Published in the Toronto Sun
By Sevaun Palvetzian
Everyone today is talking about the future of work.
Studies say that as much as 40% of the Canadian labour force is at a high risk of being affected by automation in the next decade or two. From the boardroom table to the kitchen table, we’re all left wondering when robots are coming for our jobs.
We’re so focused on the future problem that we’re not paying enough attention to the young people that are already being left behind. For youth in search of a job and ultimately a career, not landing that first opportunity is like trying to travel without a passport — you won’t get far without it.
First jobs give young people the chance to develop essential skills like teamwork, communications and problem-solving and we know youth are hungry for these opportunities. So why are so many entry-level roles not being filled? The issue is that the talent pipeline in Toronto has changed drastically – it’s young, diverse, and needs different things – but HR practices haven’t caught up.

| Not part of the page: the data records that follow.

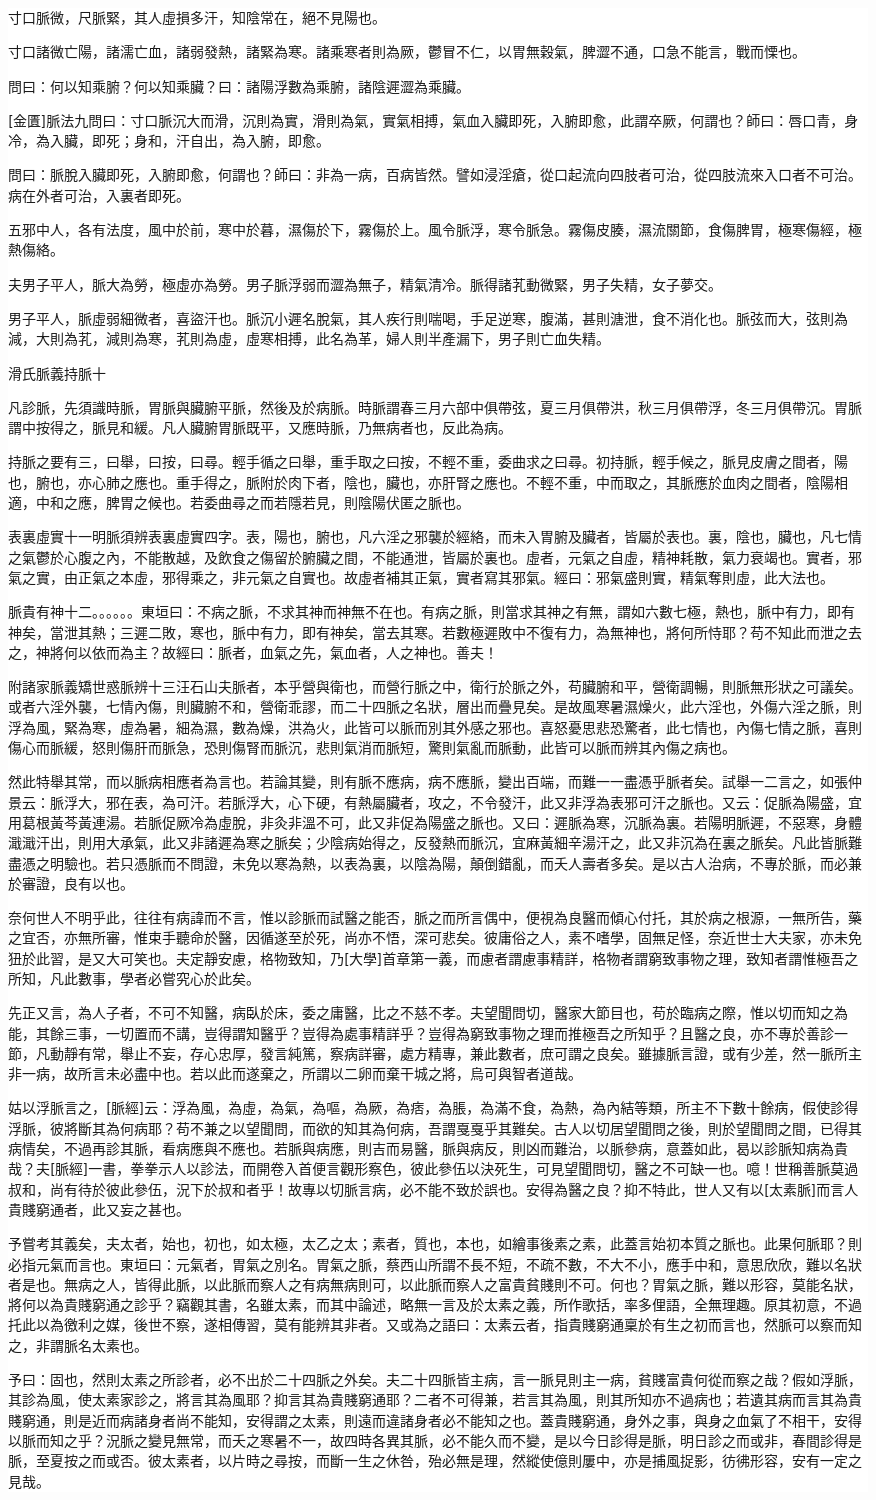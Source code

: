 寸口脈微，尺脈緊，其人虛損多汗，知陰常在，絕不見陽也。

寸口諸微亡陽，諸濡亡血，諸弱發熱，諸緊為寒。諸乘寒者則為厥，鬱冒不仁，以胃無穀氣，脾澀不通，口急不能言，戰而慄也。

問曰：何以知乘腑？何以知乘臟？曰：諸陽浮數為乘腑，諸陰遲澀為乘臟。

[金匱]脈法九問曰：寸口脈沉大而滑，沉則為實，滑則為氣，實氣相搏，氣血入臟即死，入腑即愈，此謂卒厥，何謂也？師曰：唇口青，身冷，為入臟，即死；身和，汗自出，為入腑，即愈。

問曰：脈脫入臟即死，入腑即愈，何謂也？師曰：非為一病，百病皆然。譬如浸淫瘡，從口起流向四肢者可治，從四肢流來入口者不可治。病在外者可治，入裏者即死。

五邪中人，各有法度，風中於前，寒中於暮，濕傷於下，霧傷於上。風令脈浮，寒令脈急。霧傷皮腠，濕流關節，食傷脾胃，極寒傷經，極熱傷絡。

夫男子平人，脈大為勞，極虛亦為勞。男子脈浮弱而澀為無子，精氣清冷。脈得諸芤動微緊，男子失精，女子夢交。

男子平人，脈虛弱細微者，喜盜汗也。脈沉小遲名脫氣，其人疾行則喘喝，手足逆寒，腹滿，甚則溏泄，食不消化也。脈弦而大，弦則為減，大則為芤，減則為寒，芤則為虛，虛寒相搏，此名為革，婦人則半產漏下，男子則亡血失精。

滑氏脈義持脈十

凡診脈，先須識時脈，胃脈與臟腑平脈，然後及於病脈。時脈謂春三月六部中俱帶弦，夏三月俱帶洪，秋三月俱帶浮，冬三月俱帶沉。胃脈謂中按得之，脈見和緩。凡人臟腑胃脈既平，又應時脈，乃無病者也，反此為病。

持脈之要有三，曰舉，曰按，曰尋。輕手循之曰舉，重手取之曰按，不輕不重，委曲求之曰尋。初持脈，輕手候之，脈見皮膚之間者，陽也，腑也，亦心肺之應也。重手得之，脈附於肉下者，陰也，臟也，亦肝腎之應也。不輕不重，中而取之，其脈應於血肉之間者，陰陽相適，中和之應，脾胃之候也。若委曲尋之而若隱若見，則陰陽伏匿之脈也。

表裏虛實十一明脈須辨表裏虛實四字。表，陽也，腑也，凡六淫之邪襲於經絡，而未入胃腑及臟者，皆屬於表也。裏，陰也，臟也，凡七情之氣鬱於心腹之內，不能散越，及飲食之傷留於腑臟之間，不能通泄，皆屬於裏也。虛者，元氣之自虛，精神耗散，氣力衰竭也。實者，邪氣之實，由正氣之本虛，邪得乘之，非元氣之自實也。故虛者補其正氣，實者寫其邪氣。經曰：邪氣盛則實，精氣奪則虛，此大法也。

脈貴有神十二。。。。。。東垣曰：不病之脈，不求其神而神無不在也。有病之脈，則當求其神之有無，謂如六數七極，熱也，脈中有力，即有神矣，當泄其熱；三遲二敗，寒也，脈中有力，即有神矣，當去其寒。若數極遲敗中不復有力，為無神也，將何所恃耶？苟不知此而泄之去之，神將何以依而為主？故經曰：脈者，血氣之先，氣血者，人之神也。善夫！

附諸家脈義矯世惑脈辨十三汪石山夫脈者，本乎營與衛也，而營行脈之中，衛行於脈之外，苟臟腑和平，營衛調暢，則脈無形狀之可議矣。或者六淫外襲，七情內傷，則臟腑不和，營衛乖謬，而二十四脈之名狀，層出而疊見矣。是故風寒暑濕燥火，此六淫也，外傷六淫之脈，則浮為風，緊為寒，虛為暑，細為濕，數為燥，洪為火，此皆可以脈而別其外感之邪也。喜怒憂思悲恐驚者，此七情也，內傷七情之脈，喜則傷心而脈緩，怒則傷肝而脈急，恐則傷腎而脈沉，悲則氣消而脈短，驚則氣亂而脈動，此皆可以脈而辨其內傷之病也。

然此特舉其常，而以脈病相應者為言也。若論其變，則有脈不應病，病不應脈，變出百端，而難一一盡憑乎脈者矣。試舉一二言之，如張仲景云：脈浮大，邪在表，為可汗。若脈浮大，心下硬，有熱屬臟者，攻之，不令發汗，此又非浮為表邪可汗之脈也。又云：促脈為陽盛，宜用葛根黃芩黃連湯。若脈促厥冷為虛脫，非灸非溫不可，此又非促為陽盛之脈也。又曰：遲脈為寒，沉脈為裏。若陽明脈遲，不惡寒，身體濈濈汗出，則用大承氣，此又非諸遲為寒之脈矣；少陰病始得之，反發熱而脈沉，宜麻黃細辛湯汗之，此又非沉為在裏之脈矣。凡此皆脈難盡憑之明驗也。若只憑脈而不問證，未免以寒為熱，以表為裏，以陰為陽，顛倒錯亂，而夭人壽者多矣。是以古人治病，不專於脈，而必兼於審證，良有以也。

奈何世人不明乎此，往往有病諱而不言，惟以診脈而試醫之能否，脈之而所言偶中，便視為良醫而傾心付托，其於病之根源，一無所告，藥之宜否，亦無所審，惟束手聽命於醫，因循遂至於死，尚亦不悟，深可悲矣。彼庸俗之人，素不嗜學，固無足怪，奈近世士大夫家，亦未免狃於此習，是又大可笑也。夫定靜安慮，格物致知，乃[大學]首章第一義，而慮者謂慮事精詳，格物者謂窮致事物之理，致知者謂惟極吾之所知，凡此數事，學者必嘗究心於此矣。

先正又言，為人子者，不可不知醫，病臥於床，委之庸醫，比之不慈不孝。夫望聞問切，醫家大節目也，苟於臨病之際，惟以切而知之為能，其餘三事，一切置而不講，豈得謂知醫乎？豈得為處事精詳乎？豈得為窮致事物之理而推極吾之所知乎？且醫之良，亦不專於善診一節，凡動靜有常，舉止不妄，存心忠厚，發言純篤，察病詳審，處方精專，兼此數者，庶可謂之良矣。雖據脈言證，或有少差，然一脈所主非一病，故所言未必盡中也。若以此而遂棄之，所謂以二卵而棄干城之將，烏可與智者道哉。

姑以浮脈言之，[脈經]云：浮為風，為虛，為氣，為嘔，為厥，為痞，為脹，為滿不食，為熱，為內結等類，所主不下數十餘病，假使診得浮脈，彼將斷其為何病耶？苟不兼之以望聞問，而欲的知其為何病，吾謂戛戛乎其難矣。古人以切居望聞問之後，則於望聞問之間，已得其病情矣，不過再診其脈，看病應與不應也。若脈與病應，則吉而易醫，脈與病反，則凶而難治，以脈參病，意蓋如此，曷以診脈知病為貴哉？夫[脈經]一書，拳拳示人以診法，而開卷入首便言觀形察色，彼此參伍以決死生，可見望聞問切，醫之不可缺一也。噫！世稱善脈莫過叔和，尚有待於彼此參伍，況下於叔和者乎！故專以切脈言病，必不能不致於誤也。安得為醫之良？抑不特此，世人又有以[太素脈]而言人貴賤窮通者，此又妄之甚也。

予嘗考其義矣，夫太者，始也，初也，如太極，太乙之太；素者，質也，本也，如繪事後素之素，此蓋言始初本質之脈也。此果何脈耶？則必指元氣而言也。東垣曰：元氣者，胃氣之別名。胃氣之脈，蔡西山所謂不長不短，不疏不數，不大不小，應手中和，意思欣欣，難以名狀者是也。無病之人，皆得此脈，以此脈而察人之有病無病則可，以此脈而察人之富貴貧賤則不可。何也？胃氣之脈，難以形容，莫能名狀，將何以為貴賤窮通之診乎？竊觀其書，名雖太素，而其中論述，略無一言及於太素之義，所作歌括，率多俚語，全無理趣。原其初意，不過托此以為徼利之媒，後世不察，遂相傳習，莫有能辨其非者。又或為之語曰：太素云者，指貴賤窮通稟於有生之初而言也，然脈可以察而知之，非謂脈名太素也。

予曰：固也，然則太素之所診者，必不出於二十四脈之外矣。夫二十四脈皆主病，言一脈見則主一病，貧賤富貴何從而察之哉？假如浮脈，其診為風，使太素家診之，將言其為風耶？抑言其為貴賤窮通耶？二者不可得兼，若言其為風，則其所知亦不過病也；若遺其病而言其為貴賤窮通，則是近而病諸身者尚不能知，安得謂之太素，則遠而違諸身者必不能知之也。蓋貴賤窮通，身外之事，與身之血氣了不相干，安得以脈而知之乎？況脈之變見無常，而夭之寒暑不一，故四時各異其脈，必不能久而不變，是以今日診得是脈，明日診之而或非，春間診得是脈，至夏按之而或否。彼太素者，以片時之尋按，而斷一生之休咎，殆必無是理，然縱使億則屢中，亦是捕風捉影，彷彿形容，安有一定之見哉。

Here are four reasons why employers of every size and industry should take a look at their HR practices now when it comes to hiring and retaining young people:
- You’re missing out on untapped talent. There are over 80,000 youth in the Toronto region that are not working, in school or in a training program. At the same time, 70% of employers said their biggest challenge to filling entry-level roles was finding applicants. Want to find new and different applicants? Keep the language friendly and go to where young people are – on social media or post opportunities via local community organizations.
- The wisdom of crowds wins, every time. By tapping into young talent that has traditionally had barriers to employment, you will be able to increase diversity of thought and perspectives within your organization. The 2017 Diversity Dividend report found that a 1% increase in workforce diversity yielded an average revenue growth of 2.4% across sectors. But to attract diversity, you need to present diversity – young people need to see that they belong; look for cultural add versus cultural fit.
- Our workforce is changing. In 2016, individuals age 55 and up accounted for over one-third of the working-age population. By 2025, millennials will be 75% of our global workforce. New generations are bringing new workplace expectations with them and employers need to be competitive in meeting their needs. Flexible work arrangements and better supports for mental health are about to become the norm, not the exception.
- Saves dollars and makes cents. Experience is not always an indicator of a great candidate, particularly for entry-level roles. Hiring for skillsets like problem-solving and investing in mentorship can reduce the time and costs of people leaving.
CivicAction and a coalition of employers have launched of a set of free, in-demand tools for employers to recruit, select and retain the young, diverse talent they need in their organization. To see what other organizations have done, visit www.civicaction.ca/hirenext.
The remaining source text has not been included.